At first blush, the number, and detailed nature, of the categories would appear to lend itself to a more prescriptive approach being adopted by the courts. However, there is, as ever, plenty of opportunity for submission as to where within the guideline each case falls, and where within the range the sentence should be. The guidelines are structured in the now familiar manner with categories being determined by the level of culpability and harm evident in each case. Culpability can be High, Medium or Lesser culpability. Most cases will fall into the Medium category with Higher culpability being reserved for cases such as where a leading role is present, there has been a breach of a high degree of trust or where a victim has been targeted on the basis of vulnerability. The Lesser culpability category will, similar to other guidelines such as the Drug guideline, be for cases where the defendant has been involved through coercion or performed a limited function under direction.

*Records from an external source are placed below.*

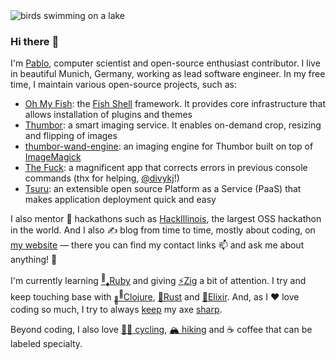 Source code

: <img alt="birds swimming on a lake" title="Vögel am Starnberger See" src="https://raw.githubusercontent.com/scorphus/scorphus/master/banner.jpg" />

### Hi there :wave:

I'm [Pablo][website], computer scientist and open-source enthusiast contributor. I live in beautiful
Munich, Germany, working as lead software engineer. In my free time, I maintain various open-source
projects, such as:

- [Oh My Fish][oh-my-fish]: the [Fish Shell][fish-shell] framework. It provides core infrastructure
  that allows installation of plugins and themes
- [Thumbor][thumbor]: a smart imaging service. It enables on-demand crop, resizing and flipping of
  images
- [thumbor-wand-engine][]: an imaging engine for Thumbor built on top of [ImageMagick][wand]
- [The Fuck][thefuck]: a magnificent app that corrects errors in previous console commands (thx for
  helping, [@divykj][divykj]!)
- [Tsuru][tsuru]: an extensible open source Platform as a Service (PaaS) that makes application
  deployment quick and easy

I also mentor :raised_hands: hackathons such as [HackIllinois][mentor-spotlight], the largest OSS
hackathon in the world. And I also :writing_hand: blog from time to time, mostly about coding, on
[my website][website] — there you can find my contact links :mailbox: and ask me about anything!
:speech_balloon:

I'm currently learning [<sup>:gem:</sup><sub>:diamonds:</sub>Ruby][aoc15] and giving
[:zap:Zig][aoc21] a bit of attention. I try and keep touching base with
[<sub>:green_heart:</sub><sup>:blue_heart:</sup>Clojure][aoc17], [:crab:Rust][aoc18] and
[:purple_heart:Elixir][aoc19]. And, as I :heart: love coding so much, I try to always [keep][aoc20]
my axe [sharp][pychal].

Beyond coding, I also love [:biking_man: cycling][strava], [:mountain_snow: hiking][strava] and
:coffee: coffee that can be labeled specialty.

[website]: https://pabloaguiar.me
[oh-my-fish]: https://github.com/oh-my-fish/oh-my-fish
[fish-shell]: https://github.com/fish-shell/fish-shell
[thumbor]: https://github.com/thumbor
[tsuru]: https://github.com/tsuru
[thefuck]: https://github.com/nvbn/thefuck
[divykj]: https://github.com/divykj
[mentor-spotlight]: https://blog.hackillinois.org/spotlights/2018/08/14/mentor-spotlight-pablo-aguiar.html "Mentor Spotlight: Pablo Aguiar"
[thumbor-wand-engine]: https://github.com/scorphus/thumbor-wand-engine
[wand]: https://github.com/emcconville/wand "ImageMagick binding for Python"
[aoc15]: https://github.com/scorphus/advent-of-code-2015 "Solutions for Advent of Code 2015 in Ruby"
[aoc17]: https://github.com/scorphus/advent-of-code-2017 "Solutions for Advent of Code 2017 in Clojure"
[aoc18]: https://github.com/scorphus/advent-of-code-2018 "Solutions for Advent of Code 2018 in Rust"
[aoc19]: https://github.com/scorphus/advent-of-code-2019 "Solutions for Advent of Code 2019 in Elixir"
[aoc20]: https://github.com/scorphus/advent-of-code-2020 "Solutions for Advent of Code 2020 in Python"
[aoc21]: https://github.com/scorphus/advent-of-code-2021 "Solutions for Advent of Code 2021 in Zig"
[pychal]: https://github.com/scorphus/PythonChallengeSolutions "Solutions for Python Challenge"
[strava]: https://www.strava.com/athletes/31488876 "My Strava profile"
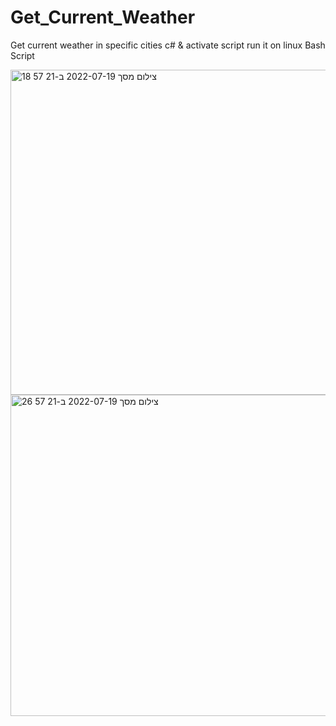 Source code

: # Get_Current_Weather
Get current weather in specific cities c#  &amp; activate script run it on linux
Bash Script

<img width="520" alt="צילום מסך 2022-07-19 ב-21 57 18" src="https://user-images.githubusercontent.com/80591263/179828256-ce662084-d8bf-4553-ab6f-8e19c61346b9.png">
<img width="514" alt="צילום מסך 2022-07-19 ב-21 57 26" src="https://user-images.githubusercontent.com/80591263/179828262-417ba95b-7432-41ed-852f-7797be4ee9cd.png">
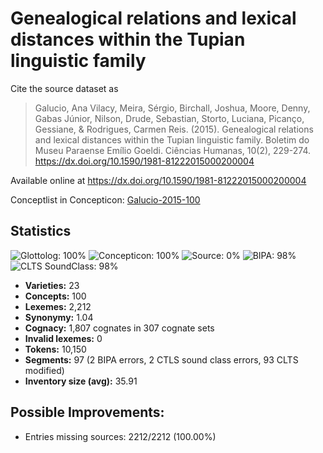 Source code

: # Genealogical relations and lexical distances within the Tupian linguistic family

Cite the source dataset as

> Galucio, Ana Vilacy, Meira, Sérgio, Birchall, Joshua, Moore, Denny, Gabas Júnior, Nilson, Drude, Sebastian, Storto, Luciana, Picanço, Gessiane, & Rodrigues, Carmen Reis. (2015). Genealogical relations and lexical distances within the Tupian linguistic family. Boletim do Museu Paraense Emílio Goeldi. Ciências Humanas, 10(2), 229-274. https://dx.doi.org/10.1590/1981-81222015000200004

Available online at https://dx.doi.org/10.1590/1981-81222015000200004

Conceptlist in Concepticon: [Galucio-2015-100](http://concepticon.clld.org/contributions/Galucio-2015-100)

## Statistics



![Glottolog: 100%](https://img.shields.io/badge/Glottolog-100%25-brightgreen.svg "Glottolog: 100%")
![Concepticon: 100%](https://img.shields.io/badge/Concepticon-100%25-brightgreen.svg "Concepticon: 100%")
![Source: 0%](https://img.shields.io/badge/Source-0%25-red.svg "Source: 0%")
![BIPA: 98%](https://img.shields.io/badge/BIPA-98%25-green.svg "BIPA: 98%")
![CLTS SoundClass: 98%](https://img.shields.io/badge/CLTS%20SoundClass-98%25-green.svg "CLTS SoundClass: 98%")

- **Varieties:** 23
- **Concepts:** 100
- **Lexemes:** 2,212
- **Synonymy:** 1.04
- **Cognacy:** 1,807 cognates in 307 cognate sets
- **Invalid lexemes:** 0
- **Tokens:** 10,150
- **Segments:** 97 (2 BIPA errors, 2 CTLS sound class errors, 93 CLTS modified)
- **Inventory size (avg):** 35.91

## Possible Improvements:



- Entries missing sources: 2212/2212 (100.00%)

Harm is determined by reference to the financial loss suffered along with any “significant additional harm” suffered by the victim. This additional harm factor enables the court to move up a category where, for example, there is emotional distress or a high level of inconvenience to the victim, or where the items stolen where of substantial value to the victim, regardless of their monetary worth. The list of additional harm factors varies within the various guidelines but none of the lists are exhaustive, always pleasing for the tougher tribunals. This focus on victim impact is very much in line with recent government rhetoric, and should cause no surprise.
Once culpability and harm levels have been determined, the specific case can be placed into the customary box including an appropriate starting point and range of sentence. Thereafter, the usual list of factors increasing or decreasing the level of seriousness are applied to provide the appropriate sentence before any credit for guilty plea is applied. Within the theft from a shop or stall guideline, there is a separate box dealing with “Prevalence” which requires the courts to take into account any particular harm that offending of this nature is causing within the local community. Such a finding must be based upon supporting evidence but one can readily imagine that it will become common practice for such evidence to be presented by the CPS at the sentencing hearing of most theft cases. Effectively, this Prevalence factor has the potential consequence of conflating a defendant’s offending with other nameless offenders, and punishing him for their criminality. On a positive note for defendants, the Guideline also contains explicit guidance that where the offender has a propensity to misuse drugs or alcohol and there is a sufficient prospect of success, an appropriate community order may be a proper alternative to short or even moderate custodial sentences.
It will only be after the Guideline has been in effect for some time that it will become clear what if any change in sentencing it has wrought. In my view, whilst there is nothing within the Guideline to suggest that there will be a wholesale transformation of the sentencing landscape, as there has been for other offences previously such as sexual offences or offences of violence, the focus on victim impact is likely to lead to a modest increase in sentencing levels in many cases.